MR WHITECROSS (continuing):

This is exactly the issue that Ms Follett's amendments seek to address. They agree with Mr Kaine that we have a right to freedom of speech and to put information. They take account of the point that some people do not like the scrum of supporters at the door. Information will be provided in an orderly, calm, peaceful way at the polling booth. Voters will be able to refer to it free from harassment of any kind. They will be able to refer to it or not refer to it as their mood takes them. They will be able to agree with or not agree with what they read about what the Labor Party, the Liberal Party, the Greens or Michael Moore wants them to do. They have all these options open to them, but at least they have the information.

Mr Kaine says, "They have plenty of opportunities to get the information beforehand". Indeed, they possibly will do so. It is interesting that Mr Kaine should say that people will be able to get this information beforehand when his frontbench is saying that providing this information is an anathema. It is also interesting that, in spite of the fact that, according to Mr Kaine's frontbench, if not Mr Kaine, providing how-to-vote cards is an anathema, the Liberal Party have not attempted to bring forward an amendment which will ban them outright. We all know that in Tasmania the Liberal Party are only too happy to have how-to-vote cards. How-to-vote cards are printed all over the place. Although the Liberal Party here will tell journalists and the community that how-to-vote cards are completely at odds with the Tasmanian Hare-Clark system, how-to-vote cards are part of the Tasmanian Hare-Clark system, but they are not allowed at the polling booth.

The Labor Party's argument is that restricting how-to-vote cards is an unreasonable intrusion on freedom of speech. If you think it is unreasonable to have a scrum of people at the door thrusting pieces of paper into voters' hands as they walk past - I have never found that to be particularly odious for most voters - adopt the way other jurisdictions such as New South Wales have addressed the problem of political parties giving voters information on how to vote when they get into the polling place. There is no reason why we should not do what New South Wales does. That is what Ms Follett's amendments seek to do.

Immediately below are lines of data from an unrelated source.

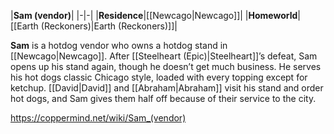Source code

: |**Sam (vendor)**|
|-|-|
|**Residence**|[[Newcago\|Newcago]]|
|**Homeworld**|[[Earth (Reckoners)\|Earth (Reckoners)]]|

**Sam** is a hotdog vendor who owns a hotdog stand in [[Newcago\|Newcago]]. After [[Steelheart (Epic)\|Steelheart]]’s defeat, Sam opens up his stand again, though he doesn’t get much business. He serves his hot dogs classic Chicago style, loaded with every topping except for ketchup. [[David\|David]] and [[Abraham\|Abraham]] visit his stand and order hot dogs, and Sam gives them half off because of their service to the city.



https://coppermind.net/wiki/Sam_(vendor)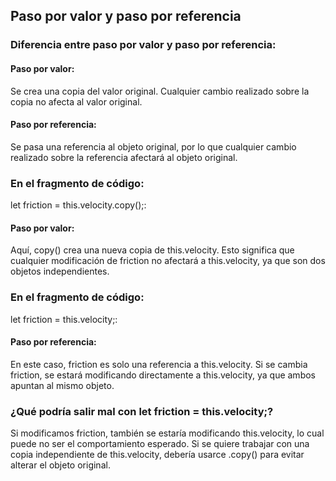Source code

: ## Paso por valor y paso por referencia
### Diferencia entre paso por valor y paso por referencia:
#### Paso por valor: 
Se crea una copia del valor original. Cualquier cambio realizado sobre la copia no afecta al valor original.

#### Paso por referencia:
 Se pasa una referencia al objeto original, por lo que cualquier cambio realizado sobre la referencia afectará al objeto original.

### En el fragmento de código:
let friction = this.velocity.copy();:

#### Paso por valor:
 Aquí, copy() crea una nueva copia de this.velocity. Esto significa que cualquier modificación de friction no afectará a this.velocity, ya que son dos objetos independientes.

### En el fragmento de código:
 let friction = this.velocity;: 
#### Paso por referencia:
 En este caso, friction es solo una referencia a this.velocity. Si se cambia friction, se estará modificando directamente a this.velocity, ya que ambos apuntan al mismo objeto.

### ¿Qué podría salir mal con let friction = this.velocity;?
Si modificamos friction, también se estaría modificando this.velocity, lo cual puede no ser el comportamiento esperado. Si se quiere trabajar con una copia independiente de this.velocity, debería usarce .copy() para evitar alterar el objeto original.
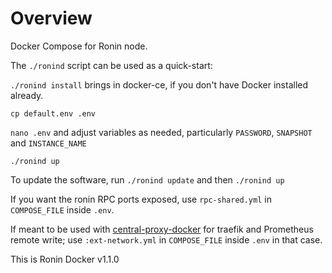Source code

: # Overview

Docker Compose for Ronin node.

The `./ronind` script can be used as a quick-start:

`./ronind install` brings in docker-ce, if you don't have Docker installed already.

`cp default.env .env`

`nano .env` and adjust variables as needed, particularly `PASSWORD`, `SNAPSHOT` and `INSTANCE_NAME`

`./ronind up`

To update the software, run `./ronind update` and then `./ronind up`

If you want the ronin RPC ports exposed, use `rpc-shared.yml` in `COMPOSE_FILE` inside `.env`.

If meant to be used with [central-proxy-docker](https://github.com/CryptoManufaktur-io/central-proxy-docker) for traefik
and Prometheus remote write; use `:ext-network.yml` in `COMPOSE_FILE` inside `.env` in that case.

This is Ronin Docker v1.1.0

In this debate there has been some very bad reasoning by the Liberals. Ms Follett's amendments attempt to make sense of some of that reasoning by putting up a set of amendments which address the only logical argument that I have heard in the debate - which is the one about harassment, intimidation and wasted paper - by allowing how-to-vote cards to be displayed in the polling place. I cannot see why this Assembly should not support these amendments as a reasonable way of addressing the freedom of speech arguments so eloquently put by Mr Kaine and, at the same time, addressing the other concerns that have been raised in this place today.

MR HIRD (4.46): Mr Speaker, let us get right to the bottom line. The bottom line is that the Labor Party want to disembowel the Hare-Clark system. There is no question about that; none at all. In the Second Assembly they had a go at "disbowelling" the Hare-Clark system by trying to introduce above-the-line voting, before they took wise counsel and backed out.

Mr Connolly: "Disembowelling", not "disbowelling".